SIGMOD Record now accepts nominations for papers on data management that you think deserve to be placed in the spotlight. We should nominate theory papers from ICDT as well as from PODS! I just submitted the following nomination:
"Distributed Streaming with Finite Memory" by Frank Neven, Nicole Schweikardt, Frédéric Servais, and Tony Tan
Presented at ICDT 2015.
This paper proposes a tractable formal computational model for MapReduce computations. The focus is on computations where the worker nodes use bounded memory. This models the common situation where the data local to each node is processed in a streaming fashion. Formal computational models are useful because they allow to rigorously prove impossibility results. For example, it is well known how to compute a join in MapReduce. The algorithm distributes tuples on their join attribute in the Map phase; then all the Reduce phase has to do is to essentially output Cartesian products. Obviously, this Cartesian product phase can become a quadratic bottleneck if the data is skewed. The model in the paper allows us to prove formally that this quadratic bottleneck is unavoidable.
The paper contains many more insights. What if we just want to compute a semijoin? Then the output is linear. Suppose we semijoin R to S on a common attribute A. The reducer assigned to a particular A-value x can detect in a streaming fashion that the semijoin is nonempty; it simply checks that it has received both R- and S-tuples.

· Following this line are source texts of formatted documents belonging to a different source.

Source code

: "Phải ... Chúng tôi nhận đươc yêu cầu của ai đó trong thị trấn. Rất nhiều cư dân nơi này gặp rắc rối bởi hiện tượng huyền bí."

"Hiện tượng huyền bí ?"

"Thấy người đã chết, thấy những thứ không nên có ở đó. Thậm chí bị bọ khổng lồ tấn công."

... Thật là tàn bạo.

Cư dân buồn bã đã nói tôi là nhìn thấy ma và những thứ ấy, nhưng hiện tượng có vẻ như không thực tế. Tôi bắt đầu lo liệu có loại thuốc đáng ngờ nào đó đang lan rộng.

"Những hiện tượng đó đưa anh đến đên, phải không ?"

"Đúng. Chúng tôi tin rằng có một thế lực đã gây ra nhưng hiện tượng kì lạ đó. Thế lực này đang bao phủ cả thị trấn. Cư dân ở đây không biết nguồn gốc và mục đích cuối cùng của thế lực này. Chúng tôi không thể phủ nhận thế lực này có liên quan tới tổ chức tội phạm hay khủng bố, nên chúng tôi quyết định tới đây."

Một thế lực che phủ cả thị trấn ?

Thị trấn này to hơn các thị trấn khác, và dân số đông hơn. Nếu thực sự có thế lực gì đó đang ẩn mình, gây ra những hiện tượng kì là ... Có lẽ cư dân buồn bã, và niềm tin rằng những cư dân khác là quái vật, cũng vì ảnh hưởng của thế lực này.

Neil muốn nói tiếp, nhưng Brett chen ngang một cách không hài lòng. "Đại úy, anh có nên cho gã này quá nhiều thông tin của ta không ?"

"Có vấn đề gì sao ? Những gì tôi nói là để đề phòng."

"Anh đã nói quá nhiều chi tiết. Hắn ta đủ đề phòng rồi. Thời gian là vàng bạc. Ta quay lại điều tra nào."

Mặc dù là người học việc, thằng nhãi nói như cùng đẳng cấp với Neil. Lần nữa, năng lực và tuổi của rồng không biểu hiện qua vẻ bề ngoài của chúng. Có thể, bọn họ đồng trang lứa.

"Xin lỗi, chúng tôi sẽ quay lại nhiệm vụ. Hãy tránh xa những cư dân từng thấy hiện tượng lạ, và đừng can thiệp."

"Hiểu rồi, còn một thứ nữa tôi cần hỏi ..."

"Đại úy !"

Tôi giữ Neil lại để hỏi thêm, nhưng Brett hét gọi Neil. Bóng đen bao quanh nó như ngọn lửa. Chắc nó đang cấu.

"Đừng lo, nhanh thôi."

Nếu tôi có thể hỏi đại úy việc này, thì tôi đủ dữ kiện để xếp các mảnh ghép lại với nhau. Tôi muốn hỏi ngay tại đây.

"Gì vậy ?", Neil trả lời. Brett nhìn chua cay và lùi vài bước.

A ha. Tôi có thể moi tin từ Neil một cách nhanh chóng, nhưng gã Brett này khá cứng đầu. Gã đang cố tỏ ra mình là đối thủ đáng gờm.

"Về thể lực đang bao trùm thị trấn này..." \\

However, once it has detected that, it is too late to produce the output consisting of all the R-tuples; it could not remember all of them because the memory is bounded. If the reducer gets a second pass over the data, it can now stream again over the R-tuples and output them. The necessity of a second pass is again something that can be rigorously proved.
Other results of the paper include a formal proof that allowing more rounds allows more and more queries to be computed. This paper is theoretical computer science at its best; it models a practical paradigm of computing and attempts to explain and gain understanding about what is possible and what is not when using this paradigm.